*** Task input
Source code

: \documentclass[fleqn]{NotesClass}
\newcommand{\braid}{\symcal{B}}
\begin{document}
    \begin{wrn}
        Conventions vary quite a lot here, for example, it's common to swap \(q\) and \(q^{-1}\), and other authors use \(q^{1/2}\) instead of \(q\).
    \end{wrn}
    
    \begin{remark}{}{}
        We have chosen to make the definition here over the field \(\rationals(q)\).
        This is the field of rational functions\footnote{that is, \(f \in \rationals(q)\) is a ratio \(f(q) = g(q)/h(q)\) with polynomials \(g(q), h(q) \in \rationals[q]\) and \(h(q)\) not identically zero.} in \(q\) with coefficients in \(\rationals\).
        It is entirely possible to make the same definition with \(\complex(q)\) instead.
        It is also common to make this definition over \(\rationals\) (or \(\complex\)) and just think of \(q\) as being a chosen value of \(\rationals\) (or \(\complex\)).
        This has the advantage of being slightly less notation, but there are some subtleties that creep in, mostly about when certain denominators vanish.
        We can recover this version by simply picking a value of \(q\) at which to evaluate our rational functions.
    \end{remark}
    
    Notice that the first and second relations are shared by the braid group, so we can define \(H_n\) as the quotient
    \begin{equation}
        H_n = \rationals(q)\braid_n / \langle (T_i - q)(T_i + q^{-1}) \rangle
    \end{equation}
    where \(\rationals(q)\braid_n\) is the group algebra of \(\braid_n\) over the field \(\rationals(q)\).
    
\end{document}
******
> _Exercise_
Reading through the preceding records, tally each line that holds the word "chosen" and give the tally by itself.

> _Exercise solution_
2